Task requirements
Examine the material below. Gather every line in which the string "каждого" appears.

Record excerpts
↓↓↓

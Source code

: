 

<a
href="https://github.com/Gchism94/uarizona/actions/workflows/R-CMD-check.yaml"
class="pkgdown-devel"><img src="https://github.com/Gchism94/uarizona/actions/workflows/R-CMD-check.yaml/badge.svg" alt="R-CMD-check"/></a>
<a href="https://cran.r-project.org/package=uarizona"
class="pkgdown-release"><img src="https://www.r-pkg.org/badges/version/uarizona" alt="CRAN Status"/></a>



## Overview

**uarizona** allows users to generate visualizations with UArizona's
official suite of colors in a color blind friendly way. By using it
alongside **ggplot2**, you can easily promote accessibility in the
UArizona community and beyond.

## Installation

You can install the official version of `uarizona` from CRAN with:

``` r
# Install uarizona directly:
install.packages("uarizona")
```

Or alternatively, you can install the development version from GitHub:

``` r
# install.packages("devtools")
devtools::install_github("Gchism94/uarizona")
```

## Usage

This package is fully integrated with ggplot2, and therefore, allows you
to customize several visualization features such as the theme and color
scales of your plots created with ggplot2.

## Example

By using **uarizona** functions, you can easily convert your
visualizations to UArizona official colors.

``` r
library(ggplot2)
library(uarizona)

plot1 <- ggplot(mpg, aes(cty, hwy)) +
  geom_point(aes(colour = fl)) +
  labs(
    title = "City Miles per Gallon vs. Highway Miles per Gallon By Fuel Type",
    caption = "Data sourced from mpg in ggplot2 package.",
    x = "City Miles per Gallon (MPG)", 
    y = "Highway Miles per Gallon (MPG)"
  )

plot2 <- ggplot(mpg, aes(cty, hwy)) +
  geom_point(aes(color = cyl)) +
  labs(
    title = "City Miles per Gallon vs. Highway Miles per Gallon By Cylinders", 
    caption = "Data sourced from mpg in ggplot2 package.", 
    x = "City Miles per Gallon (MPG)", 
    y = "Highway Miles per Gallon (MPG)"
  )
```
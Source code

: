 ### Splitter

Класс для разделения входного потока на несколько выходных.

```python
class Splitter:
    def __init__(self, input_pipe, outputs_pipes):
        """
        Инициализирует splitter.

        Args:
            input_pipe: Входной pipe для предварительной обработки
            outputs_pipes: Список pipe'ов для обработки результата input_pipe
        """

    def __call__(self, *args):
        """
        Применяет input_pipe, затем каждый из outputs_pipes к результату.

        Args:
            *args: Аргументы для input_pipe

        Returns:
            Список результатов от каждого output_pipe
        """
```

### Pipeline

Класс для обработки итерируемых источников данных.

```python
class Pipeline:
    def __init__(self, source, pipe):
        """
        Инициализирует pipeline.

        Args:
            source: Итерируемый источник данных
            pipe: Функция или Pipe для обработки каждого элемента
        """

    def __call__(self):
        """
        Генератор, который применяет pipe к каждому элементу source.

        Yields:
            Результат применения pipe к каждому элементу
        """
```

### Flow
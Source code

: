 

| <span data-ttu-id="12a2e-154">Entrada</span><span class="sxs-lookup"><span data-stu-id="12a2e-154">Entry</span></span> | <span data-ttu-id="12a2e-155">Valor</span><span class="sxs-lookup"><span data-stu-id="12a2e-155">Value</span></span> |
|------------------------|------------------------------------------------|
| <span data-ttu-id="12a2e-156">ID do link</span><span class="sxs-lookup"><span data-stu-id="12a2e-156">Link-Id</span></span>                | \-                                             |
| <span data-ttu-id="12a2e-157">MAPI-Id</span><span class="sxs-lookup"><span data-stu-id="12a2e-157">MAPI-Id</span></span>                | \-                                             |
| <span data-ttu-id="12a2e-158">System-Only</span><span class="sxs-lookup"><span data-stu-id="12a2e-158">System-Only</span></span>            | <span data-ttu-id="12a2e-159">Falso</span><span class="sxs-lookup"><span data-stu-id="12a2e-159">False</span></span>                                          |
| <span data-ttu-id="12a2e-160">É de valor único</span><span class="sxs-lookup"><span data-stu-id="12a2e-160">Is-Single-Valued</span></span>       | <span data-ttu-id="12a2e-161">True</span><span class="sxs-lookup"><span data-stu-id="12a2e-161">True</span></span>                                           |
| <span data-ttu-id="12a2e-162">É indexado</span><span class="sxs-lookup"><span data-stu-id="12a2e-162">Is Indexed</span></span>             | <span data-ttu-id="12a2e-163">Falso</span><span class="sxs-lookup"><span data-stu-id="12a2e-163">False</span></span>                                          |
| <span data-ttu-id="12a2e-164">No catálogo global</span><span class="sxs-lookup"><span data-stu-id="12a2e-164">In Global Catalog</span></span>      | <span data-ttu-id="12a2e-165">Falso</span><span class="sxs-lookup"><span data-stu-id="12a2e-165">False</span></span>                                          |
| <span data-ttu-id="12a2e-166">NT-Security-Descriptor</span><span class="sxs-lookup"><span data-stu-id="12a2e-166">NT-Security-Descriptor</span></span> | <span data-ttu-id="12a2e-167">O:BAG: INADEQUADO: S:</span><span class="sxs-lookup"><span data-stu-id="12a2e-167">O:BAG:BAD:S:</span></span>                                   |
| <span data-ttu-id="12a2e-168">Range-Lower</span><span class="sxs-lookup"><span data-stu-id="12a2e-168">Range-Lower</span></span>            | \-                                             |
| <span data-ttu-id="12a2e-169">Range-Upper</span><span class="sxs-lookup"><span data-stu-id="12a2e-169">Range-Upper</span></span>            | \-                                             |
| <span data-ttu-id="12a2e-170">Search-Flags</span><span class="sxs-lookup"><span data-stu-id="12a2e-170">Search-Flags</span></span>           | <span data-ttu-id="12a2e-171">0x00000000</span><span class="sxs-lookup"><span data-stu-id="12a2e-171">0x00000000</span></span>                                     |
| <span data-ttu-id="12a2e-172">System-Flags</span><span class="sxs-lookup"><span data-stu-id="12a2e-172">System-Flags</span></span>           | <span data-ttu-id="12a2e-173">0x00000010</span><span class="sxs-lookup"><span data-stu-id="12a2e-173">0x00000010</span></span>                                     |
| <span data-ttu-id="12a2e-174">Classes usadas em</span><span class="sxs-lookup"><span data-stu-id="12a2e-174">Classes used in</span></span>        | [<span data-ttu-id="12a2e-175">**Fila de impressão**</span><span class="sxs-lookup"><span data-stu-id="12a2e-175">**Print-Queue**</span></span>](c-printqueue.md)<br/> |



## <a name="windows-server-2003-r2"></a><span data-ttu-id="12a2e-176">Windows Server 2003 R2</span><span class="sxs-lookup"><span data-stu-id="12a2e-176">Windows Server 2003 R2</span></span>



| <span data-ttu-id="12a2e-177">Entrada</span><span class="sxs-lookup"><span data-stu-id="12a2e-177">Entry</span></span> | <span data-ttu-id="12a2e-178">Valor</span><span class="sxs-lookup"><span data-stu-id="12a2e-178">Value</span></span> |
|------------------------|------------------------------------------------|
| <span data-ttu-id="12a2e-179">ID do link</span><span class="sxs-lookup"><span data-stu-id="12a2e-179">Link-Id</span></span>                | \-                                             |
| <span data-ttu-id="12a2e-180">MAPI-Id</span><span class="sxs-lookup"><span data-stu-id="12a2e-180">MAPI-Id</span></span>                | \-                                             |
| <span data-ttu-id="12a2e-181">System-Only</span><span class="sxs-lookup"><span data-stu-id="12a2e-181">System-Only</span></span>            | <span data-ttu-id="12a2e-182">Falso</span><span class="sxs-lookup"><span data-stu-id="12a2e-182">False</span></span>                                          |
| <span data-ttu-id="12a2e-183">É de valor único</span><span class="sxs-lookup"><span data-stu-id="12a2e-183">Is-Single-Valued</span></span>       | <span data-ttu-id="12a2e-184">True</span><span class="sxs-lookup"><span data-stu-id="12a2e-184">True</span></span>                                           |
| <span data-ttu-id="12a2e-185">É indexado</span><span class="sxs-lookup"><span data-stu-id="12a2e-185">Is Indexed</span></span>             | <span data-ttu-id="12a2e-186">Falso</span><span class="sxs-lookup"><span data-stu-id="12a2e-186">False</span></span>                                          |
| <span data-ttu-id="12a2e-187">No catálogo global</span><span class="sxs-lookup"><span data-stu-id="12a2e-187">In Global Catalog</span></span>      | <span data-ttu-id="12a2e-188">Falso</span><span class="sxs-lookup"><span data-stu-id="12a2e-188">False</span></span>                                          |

↑↑↑

Response area
            Список результатов от каждого output_pipe
            pipe: Функция или Pipe для обработки каждого элемента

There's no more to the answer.